SALT LAKE CITY — The average price for gasoline moved up in the Beehive State over the past four weeks.
The current price for a gallon of regular gasoline is $3.41 — up 14 cents from last month, but 15 cents lower than a year ago, according to AAA Utah. Only two states in the Mountain West region have prices lower than Utah — Wyoming at $3.32 and Montana at $3.36.
Of all the Utah cities surveyed, each reported hikes of at least 14 cents since last month, with St. George reporting the highest increase at 23 cents, followed by Moab at 20 cents.
Nationally, the average price is $3.70 per gallon — 10 cents higher than last month’s AAA gas report, but a dime less than a year ago. Hawaii reported the highest average price at $4.40 per gallon, with California recording the highest average price in the 48 contiguous states at $4.17 a gallon. Wyoming had the lowest average price in the country at $3.32.

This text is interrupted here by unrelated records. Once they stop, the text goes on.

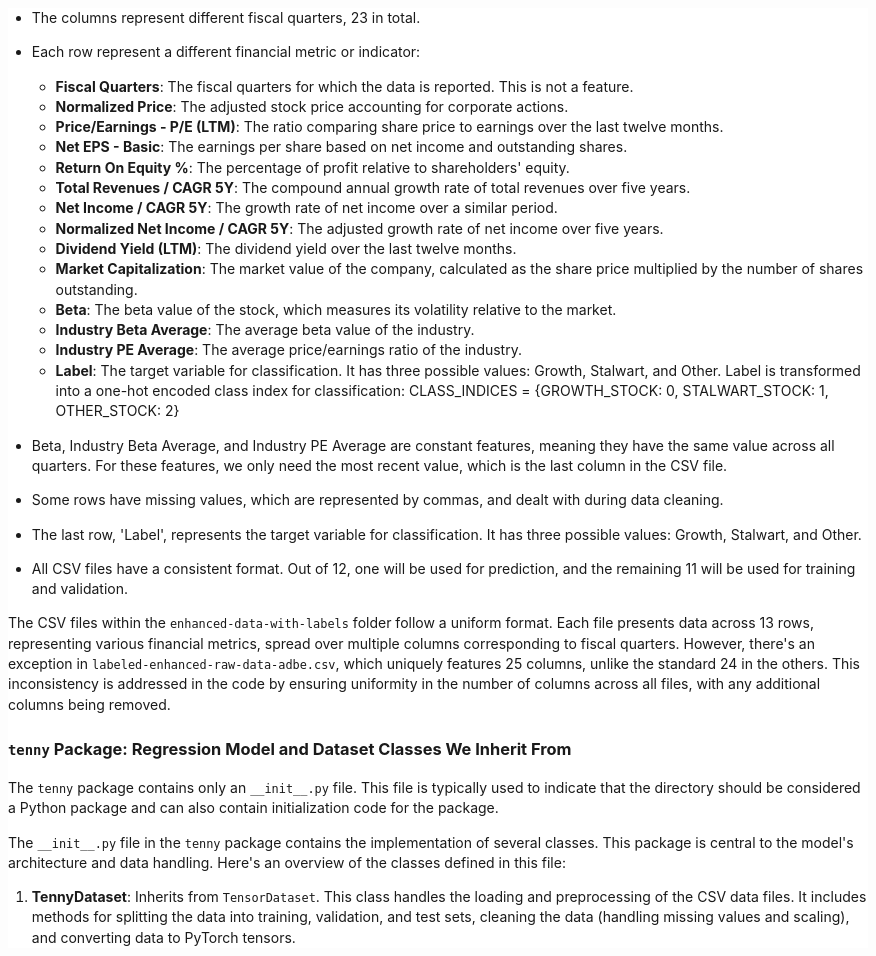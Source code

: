 - The columns represent different fiscal quarters, 23 in total.
- Each row represent a different financial metric or indicator:
  - **Fiscal Quarters**: The fiscal quarters for which the data is reported. This is not a feature.
  - **Normalized Price**: The adjusted stock price accounting for corporate actions.
  - **Price/Earnings - P/E (LTM)**: The ratio comparing share price to earnings over the last twelve months.
  - **Net EPS - Basic**: The earnings per share based on net income and outstanding shares.
  - **Return On Equity %**: The percentage of profit relative to shareholders' equity.
  - **Total Revenues / CAGR 5Y**: The compound annual growth rate of total revenues over five years.
  - **Net Income / CAGR 5Y**: The growth rate of net income over a similar period.
  - **Normalized Net Income / CAGR 5Y**: The adjusted growth rate of net income over five years.
  - **Dividend Yield (LTM)**: The dividend yield over the last twelve months.
  - **Market Capitalization**: The market value of the company, calculated as the share price multiplied by the number of shares outstanding.
  - **Beta**: The beta value of the stock, which measures its volatility relative to the market.
  - **Industry Beta Average**: The average beta value of the industry.
  - **Industry PE Average**: The average price/earnings ratio of the industry.
  - **Label**: The target variable for classification. It has three possible values: Growth, Stalwart, and Other. Label is transformed into a one-hot encoded class index for classification: CLASS_INDICES = {GROWTH_STOCK: 0, STALWART_STOCK: 1, OTHER_STOCK: 2}
  
- Beta, Industry Beta Average, and Industry PE Average are constant features, meaning they have the same value across all quarters. For these features, we only need the most recent value, which is the last column in the CSV file.
- Some rows have missing values, which are represented by commas, and dealt with during data cleaning.
- The last row, 'Label', represents the target variable for classification. It has three possible values: Growth, Stalwart, and Other.
- All CSV files have a consistent format. Out of 12, one will be used for prediction, and the remaining 11 will be used for training and validation.

The CSV files within the `enhanced-data-with-labels` folder follow a uniform format. Each file presents data across 13 rows, representing various financial metrics, spread over multiple columns corresponding to fiscal quarters. However, there's an exception in `labeled-enhanced-raw-data-adbe.csv`, which uniquely features 25 columns, unlike the standard 24 in the others. This inconsistency is addressed in the code by ensuring uniformity in the number of columns across all files, with any additional columns being removed.

### `tenny` Package: Regression Model and Dataset Classes We Inherit From

The `tenny` package contains only an `__init__.py` file. This file is typically used to indicate that the directory should be considered a Python package and can also contain initialization code for the package.

The `__init__.py` file in the `tenny` package contains the implementation of several classes. This package is central to the model's architecture and data handling. Here's an overview of the classes defined in this file:

1. **TennyDataset**: Inherits from `TensorDataset`. This class handles the loading and preprocessing of the CSV data files. It includes methods for splitting the data into training, validation, and test sets, cleaning the data (handling missing values and scaling), and converting data to PyTorch tensors.
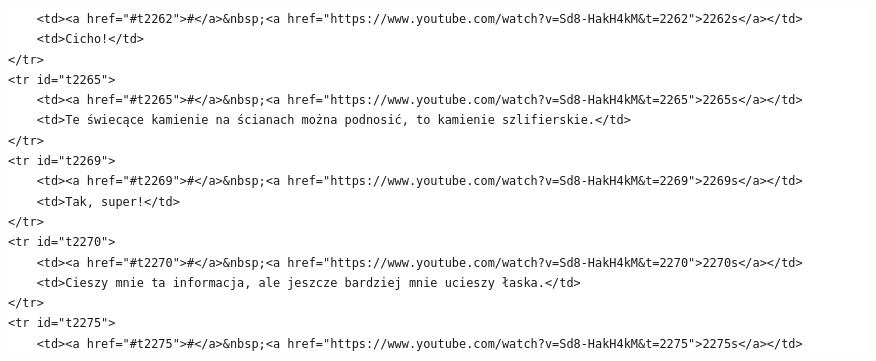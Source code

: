         <td><a href="#t2262">#</a>&nbsp;<a href="https://www.youtube.com/watch?v=Sd8-HakH4kM&t=2262">2262s</a></td>
        <td>Cicho!</td>
    </tr>
    <tr id="t2265">
        <td><a href="#t2265">#</a>&nbsp;<a href="https://www.youtube.com/watch?v=Sd8-HakH4kM&t=2265">2265s</a></td>
        <td>Te świecące kamienie na ścianach można podnosić, to kamienie szlifierskie.</td>
    </tr>
    <tr id="t2269">
        <td><a href="#t2269">#</a>&nbsp;<a href="https://www.youtube.com/watch?v=Sd8-HakH4kM&t=2269">2269s</a></td>
        <td>Tak, super!</td>
    </tr>
    <tr id="t2270">
        <td><a href="#t2270">#</a>&nbsp;<a href="https://www.youtube.com/watch?v=Sd8-HakH4kM&t=2270">2270s</a></td>
        <td>Cieszy mnie ta informacja, ale jeszcze bardziej mnie ucieszy łaska.</td>
    </tr>
    <tr id="t2275">
        <td><a href="#t2275">#</a>&nbsp;<a href="https://www.youtube.com/watch?v=Sd8-HakH4kM&t=2275">2275s</a></td>
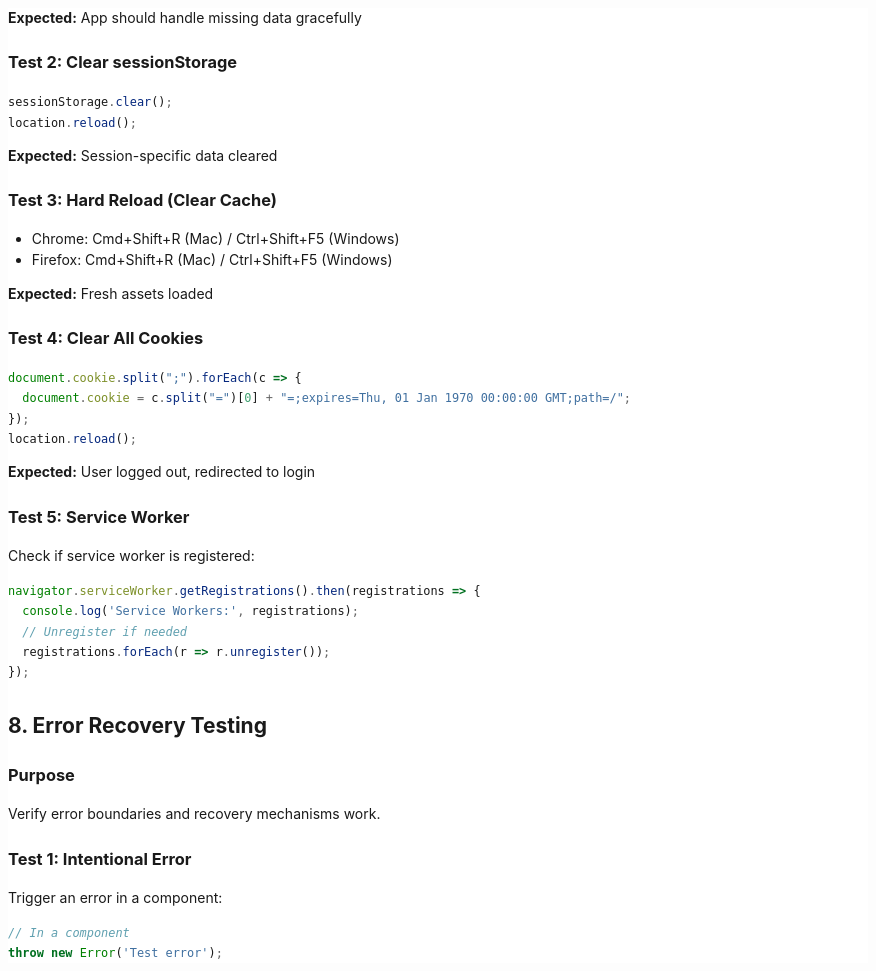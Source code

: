 **Expected:** App should handle missing data gracefully

### Test 2: Clear sessionStorage

```javascript
sessionStorage.clear();
location.reload();
```

**Expected:** Session-specific data cleared

### Test 3: Hard Reload (Clear Cache)

- Chrome: Cmd+Shift+R (Mac) / Ctrl+Shift+F5 (Windows)
- Firefox: Cmd+Shift+R (Mac) / Ctrl+Shift+F5 (Windows)

**Expected:** Fresh assets loaded

### Test 4: Clear All Cookies

```javascript
document.cookie.split(";").forEach(c => {
  document.cookie = c.split("=")[0] + "=;expires=Thu, 01 Jan 1970 00:00:00 GMT;path=/";
});
location.reload();
```

**Expected:** User logged out, redirected to login

### Test 5: Service Worker

Check if service worker is registered:

```javascript
navigator.serviceWorker.getRegistrations().then(registrations => {
  console.log('Service Workers:', registrations);
  // Unregister if needed
  registrations.forEach(r => r.unregister());
});
```

## 8. Error Recovery Testing

### Purpose

Verify error boundaries and recovery mechanisms work.

### Test 1: Intentional Error

Trigger an error in a component:

```javascript
// In a component
throw new Error('Test error');
```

“The steady increase in prices early this year was caused by refinery maintenance and infrastructure concerns rather than higher prices for crude oil,” said AAA Utah spokeswoman Rolayne Fairclough. “It is too early to say whether retail prices have peaked for the spring because there are refinery concerns and the transition to summer-blend gasoline is not complete.”
She said that even if prices do increase, AAA predicts that the national average price will likely crest lower and earlier than in recent years.
At the close of formal trading on Monday, West Texas Intermediate crude oil prices settled up 11 cents to $92.06 per barrel. By comparison, on the nearest trading day in 2011 and 2012, West Texas Intermediate settled at $101.16 and $106.34 respectively, Fairclough explained.
These more expensive prices were driven by violence and geopolitical tensions overseas (Libya in 2011 and Iran in 2012), she said.
“Without similar concerns at the beginning of 2013, crude oil prices have been less expensive and volatile,” Fairclough added.